Comparing Stored Procedures, Part 2
This picks up from an earlier article on trying to quantify the comparison of two stored procedures.
For a more complete explanation, please go to my blog entry here.
Here's a sample of that blog entry that summarizes what this script does:
"I devised an algorithm that would compare blocks of lines between them, starting with the largest possible sequence to compare (the size of this would be the number of lines of the smaller spd), and then compare smaller and smaller sequences until the comparison size was just one line (which is what was compared in Comparing Stored Procedures, Part 1). The trick to this approach is that if a match was found between to large sequences of lines, the subsequences in them would never be compared. Although this certainly helps with performance, the real reason behind this is that the fact that large blocks of code matched is very meaningful. Take this example: the string 'ABCD' matches 'ABDC' more than it matches 'DCBA'. How much "more" it matches is the subject of a later posting, where we establish our scoring algorithm."
Written by Jesse McLain
jesse@jessemclain.com
www.jessemclain.com
www.jessesql.blogspot.com
/*************************************************************************************************
** File: Compare Sequences.sql
** Desc: Second in a series of scripts demonstrating a quantitative comparison between the text
** of two stored procedures
**
** Return values: report & results
**
** Called by:
**
** Parameters:
** Input
** ----------
** none
**
** Output
** -----------
** none
**
** Auth: Jesse mcLain
** Email: jesse@jessemclain.com
** Web: www.jessemclain.com
** Blog: www.jessesql.blogspot.com
** Date: 01/31/2008
**
***************************************************************************************************
** Change History
***************************************************************************************************
** Date: Author: Description:
** -------- -------- -------------------------------------------
** 20080213 Jesse McLain Created script
**************************************************************************************************/DECLARE @spd1 varchar(max)
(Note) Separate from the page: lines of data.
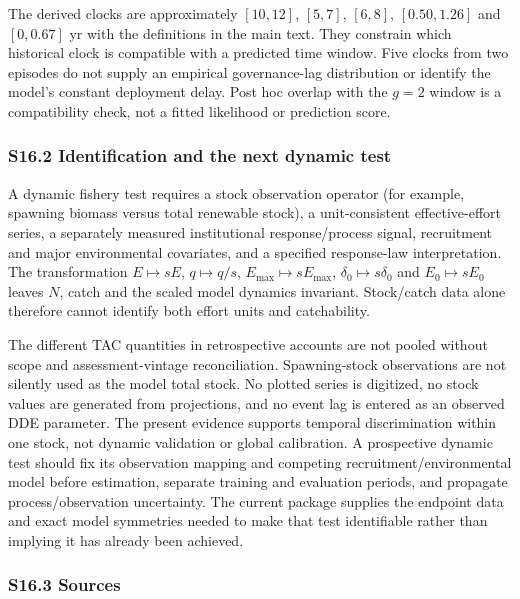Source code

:\documentclass[
  10pt,
  a4paper,
]{article}
\begin{document}
The derived clocks are approximately \([10,12]\), \([5,7]\), \([6,8]\),
\([0.50,1.26]\) and \([0,0.67]\) yr with the definitions in the main
text. They constrain which historical clock is compatible with a
predicted time window. Five clocks from two episodes do not supply an
empirical governance-lag distribution or identify the model's constant
deployment delay. Post hoc overlap with the \(g=2\) window is a
compatibility check, not a fitted likelihood or prediction score.

\subsubsection{S16.2 Identification and the next dynamic
test}\label{s16.2-identification-and-the-next-dynamic-test}

A dynamic fishery test requires a stock observation operator (for
example, spawning biomass versus total renewable stock), a
unit-consistent effective-effort series, a separately measured
institutional response/process signal, recruitment and major
environmental covariates, and a specified response-law interpretation.
The transformation \(E\mapsto sE\), \(q\mapsto q/s\),
\(E_{\max}\mapsto sE_{\max}\), \(\delta_0\mapsto s\delta_0\) and
\(E_0\mapsto sE_0\) leaves \(N\), catch and the scaled model dynamics
invariant. Stock/catch data alone therefore cannot identify both effort
units and catchability.

The different TAC quantities in retrospective accounts are not pooled
without scope and assessment-vintage reconciliation. Spawning-stock
observations are not silently used as the model total stock. No plotted
series is digitized, no stock values are generated from projections, and
no event lag is entered as an observed DDE parameter. The present
evidence supports temporal discrimination within one stock, not dynamic
validation or global calibration. A prospective dynamic test should fix
its observation mapping and competing recruitment/environmental model
before estimation, separate training and evaluation periods, and
propagate process/observation uncertainty. The current package supplies
the endpoint data and exact model symmetries needed to make that test
identifiable rather than implying it has already been achieved.

\subsubsection{S16.3 Sources}\label{s16.3-sources}
\end{document}
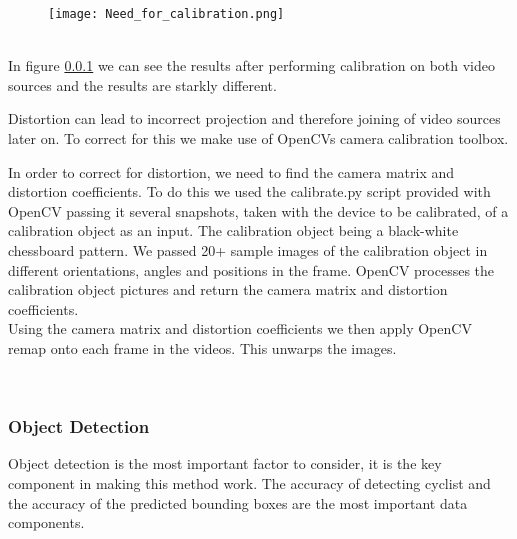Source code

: \begin{figure}[h]
  \texttt{[image: Need\_for\_calibration.png]}
  \centering 
  \end{figure}
  \label{joined_distortion}
\ \\

In figure \ref{} we can see the results after performing calibration on both video sources and the results are starkly different.

Distortion can lead to incorrect projection and therefore joining of video sources later on.
To correct for this we make use of OpenCVs \cite{noauthor_opencv/opencv_2021} camera calibration toolbox.

In order to correct for distortion, we need to find the camera matrix and distortion coefficients. To do this we used the calibrate.py script provided with OpenCV
passing it several snapshots, taken with the device to be calibrated, of a calibration object as an input. The calibration object being a black-white chessboard pattern.
We passed 20+ sample images of the calibration object in different orientations, angles and positions in the frame. OpenCV processes the calibration object pictures and
return the camera matrix and distortion coefficients.
\ \\
Using the camera matrix and distortion coefficients we then apply OpenCV remap onto each frame in the videos. This unwarps the images.

\ \\
\subsubsection{Object Detection}

Object detection is the most important factor to consider, it is the key component in making this method work. The accuracy of detecting cyclist and the accuracy of the
predicted bounding boxes are the most important data components.

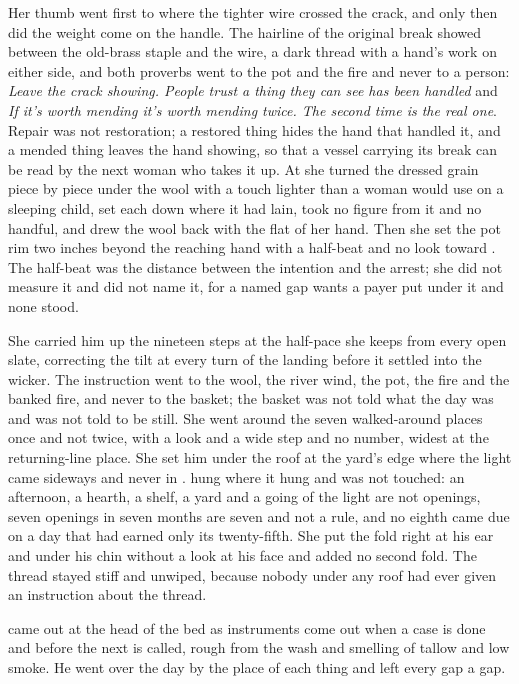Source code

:Her thumb went first to where the tighter wire crossed the crack, and only then did the weight come on the handle. The hairline of the original break showed between the old-brass staple and the wire, a dark thread with a hand's work on either side, and both proverbs went to the pot and the fire and never to a person: \emph{Leave the crack showing. People trust a thing they can see has been handled} and \emph{If it's worth mending it's worth mending twice. The second time is the real one}. Repair was not restoration; a restored thing hides the hand that handled it, and a mended thing leaves the hand showing, so that a vessel carrying its break can be read by the next woman who takes it up. At  she turned the dressed grain piece by piece under the wool with a touch lighter than a woman would use on a sleeping child, set each down where it had lain, took no figure from it and no handful, and drew the wool back with the flat of her hand. Then she set the pot rim two inches beyond the reaching hand with a half-beat and no look toward . The half-beat was the distance between the intention and the arrest; she did not measure it and did not name it, for a named gap wants a payer put under it and none stood.

She carried him up the nineteen steps at the half-pace she keeps from every open slate, correcting the tilt at every turn of the landing before it settled into the wicker. The instruction went to the wool, the river wind, the pot, the fire and the banked fire, and never to the basket; the basket was not told what the day was and was not told to be still. She went around the seven walked-around places once and not twice, with a look and a wide step and no number, widest at the returning-line place. She set him under the roof at the yard's edge where the light came sideways and never in .  hung where it hung and was not touched: an afternoon, a hearth, a shelf, a yard and a going of the light are not openings, seven openings in seven months are seven and not a rule, and no eighth came due on a day that had earned only its twenty-fifth. She put the fold right at his ear and under his chin without a look at his face and added no second fold. The thread stayed stiff and unwiped, because nobody under any roof had ever given an instruction about the thread.

\scenebreak

 came out at the head of the bed as instruments come out when a case is done and before the next is called, rough from the wash and smelling of tallow and low smoke. He went over the day by the place of each thing and left every gap a gap.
SET @spd1 = 'Test Sequence "AZXYZBC"'
DECLARE @spd2 varchar(max)
SET @spd2 = 'Test Sequence "BCDAEAXYZ"'
SET NOCOUNT ON
CREATE TABLE #spd1 (
CodeLineTxt varchar(max), /* stores the original line of code */ CodeLineNum int not null identity(1,1), /* stores the line number */ MatchLineNum int /* stores the matching line of code from spd #2 */)
INSERT INTO #spd1 (CodeLineTxt) VALUES ('A')
INSERT INTO #spd1 (CodeLineTxt) VALUES ('Z')
INSERT INTO #spd1 (CodeLineTxt) VALUES ('X')
INSERT INTO #spd1 (CodeLineTxt) VALUES ('Y')
INSERT INTO #spd1 (CodeLineTxt) VALUES ('Z')
INSERT INTO #spd1 (CodeLineTxt) VALUES ('B')
INSERT INTO #spd1 (CodeLineTxt) VALUES ('C')
UPDATE #spd1 SET MatchLineNum = 0
CREATE TABLE #spd2 (
CodeLineTxt varchar(max),
CodeLineNum int not null identity(1,1),
MatchLineNum int
)
INSERT INTO #spd2 (CodeLineTxt) VALUES ('B')
INSERT INTO #spd2 (CodeLineTxt) VALUES ('C')
INSERT INTO #spd2 (CodeLineTxt) VALUES ('D')
INSERT INTO #spd2 (CodeLineTxt) VALUES ('A')
INSERT INTO #spd2 (CodeLineTxt) VALUES ('E')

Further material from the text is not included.